#### Data excerpts:
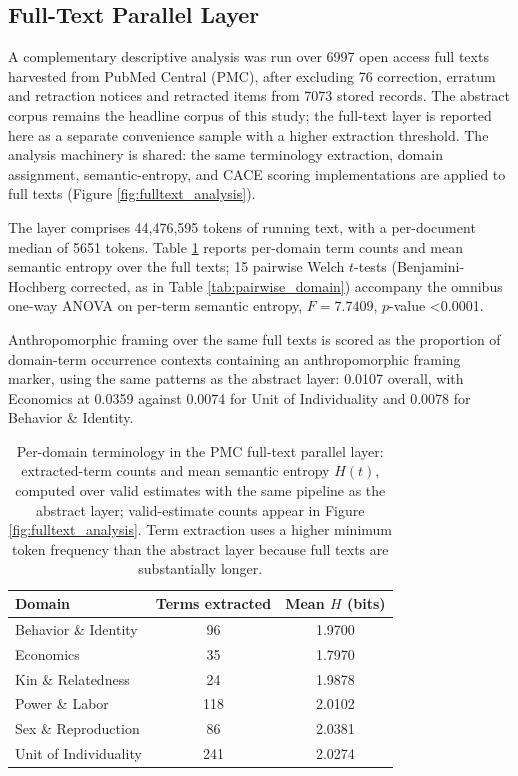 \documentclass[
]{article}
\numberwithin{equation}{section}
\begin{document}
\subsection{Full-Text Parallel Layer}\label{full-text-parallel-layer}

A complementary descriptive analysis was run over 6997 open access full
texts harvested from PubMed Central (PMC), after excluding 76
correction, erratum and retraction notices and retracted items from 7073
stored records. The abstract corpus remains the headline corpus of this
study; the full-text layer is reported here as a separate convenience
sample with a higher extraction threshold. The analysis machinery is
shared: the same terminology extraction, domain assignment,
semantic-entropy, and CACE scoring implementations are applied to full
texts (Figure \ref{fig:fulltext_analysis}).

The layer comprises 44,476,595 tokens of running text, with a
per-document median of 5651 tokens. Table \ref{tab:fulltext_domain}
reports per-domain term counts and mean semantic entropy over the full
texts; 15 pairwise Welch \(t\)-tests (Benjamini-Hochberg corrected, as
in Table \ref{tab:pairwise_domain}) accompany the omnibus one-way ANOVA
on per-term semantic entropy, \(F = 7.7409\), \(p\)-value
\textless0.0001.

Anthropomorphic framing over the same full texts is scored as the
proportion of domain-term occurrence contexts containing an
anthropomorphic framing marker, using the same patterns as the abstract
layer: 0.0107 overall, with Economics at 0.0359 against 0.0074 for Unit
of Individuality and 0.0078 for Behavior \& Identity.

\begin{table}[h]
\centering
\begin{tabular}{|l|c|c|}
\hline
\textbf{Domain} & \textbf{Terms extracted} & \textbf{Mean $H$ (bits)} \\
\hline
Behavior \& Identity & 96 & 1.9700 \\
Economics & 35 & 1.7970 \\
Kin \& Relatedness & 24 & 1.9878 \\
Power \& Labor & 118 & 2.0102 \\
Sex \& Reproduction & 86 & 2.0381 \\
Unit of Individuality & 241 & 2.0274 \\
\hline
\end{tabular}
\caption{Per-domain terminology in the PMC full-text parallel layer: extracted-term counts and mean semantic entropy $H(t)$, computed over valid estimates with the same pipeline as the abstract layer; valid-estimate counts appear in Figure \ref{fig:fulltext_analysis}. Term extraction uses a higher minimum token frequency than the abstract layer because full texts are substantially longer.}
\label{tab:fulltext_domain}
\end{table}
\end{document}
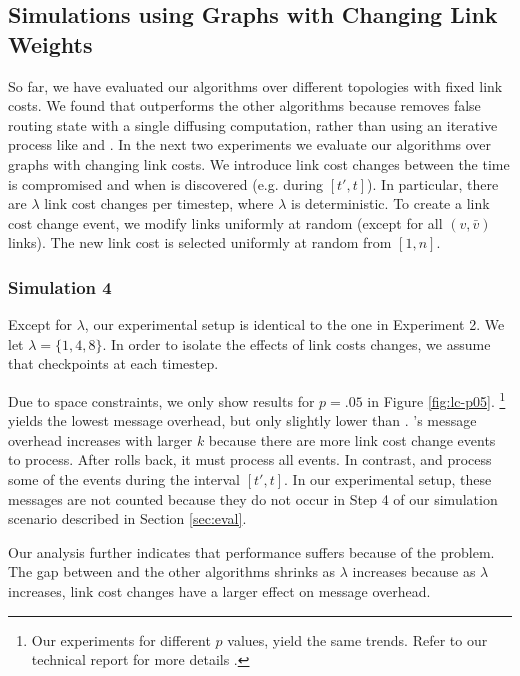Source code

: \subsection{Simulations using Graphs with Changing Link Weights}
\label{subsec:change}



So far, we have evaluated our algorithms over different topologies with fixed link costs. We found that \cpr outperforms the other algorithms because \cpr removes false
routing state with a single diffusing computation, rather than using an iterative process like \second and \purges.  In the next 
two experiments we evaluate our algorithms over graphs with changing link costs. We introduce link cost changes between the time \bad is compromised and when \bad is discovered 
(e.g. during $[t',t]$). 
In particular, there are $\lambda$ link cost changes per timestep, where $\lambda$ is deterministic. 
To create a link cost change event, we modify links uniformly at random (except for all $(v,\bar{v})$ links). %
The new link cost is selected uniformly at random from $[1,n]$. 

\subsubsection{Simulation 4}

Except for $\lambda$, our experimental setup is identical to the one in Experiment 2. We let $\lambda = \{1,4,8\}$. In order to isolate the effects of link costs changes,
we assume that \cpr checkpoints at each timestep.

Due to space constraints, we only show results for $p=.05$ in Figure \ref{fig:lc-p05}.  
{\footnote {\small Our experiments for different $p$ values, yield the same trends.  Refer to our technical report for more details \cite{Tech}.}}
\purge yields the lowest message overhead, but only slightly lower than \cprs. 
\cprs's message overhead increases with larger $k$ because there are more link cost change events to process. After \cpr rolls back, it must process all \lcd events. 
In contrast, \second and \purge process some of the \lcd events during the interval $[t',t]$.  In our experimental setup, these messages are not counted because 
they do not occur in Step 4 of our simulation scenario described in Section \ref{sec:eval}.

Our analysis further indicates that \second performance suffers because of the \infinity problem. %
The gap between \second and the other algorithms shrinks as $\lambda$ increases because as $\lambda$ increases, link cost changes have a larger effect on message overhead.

#### Exercise details:
With "counts" as the word to match, copy each line of the records that has it.

#### Completed task:
reports per-domain term counts and mean semantic entropy over the full
\caption{Per-domain terminology in the PMC full-text parallel layer: extracted-term counts and mean semantic entropy $H(t)$, computed over valid estimates with the same pipeline as the abstract layer; valid-estimate counts appear in Figure \ref{fig:fulltext_analysis}. Term extraction uses a higher minimum token frequency than the abstract layer because full texts are substantially longer.}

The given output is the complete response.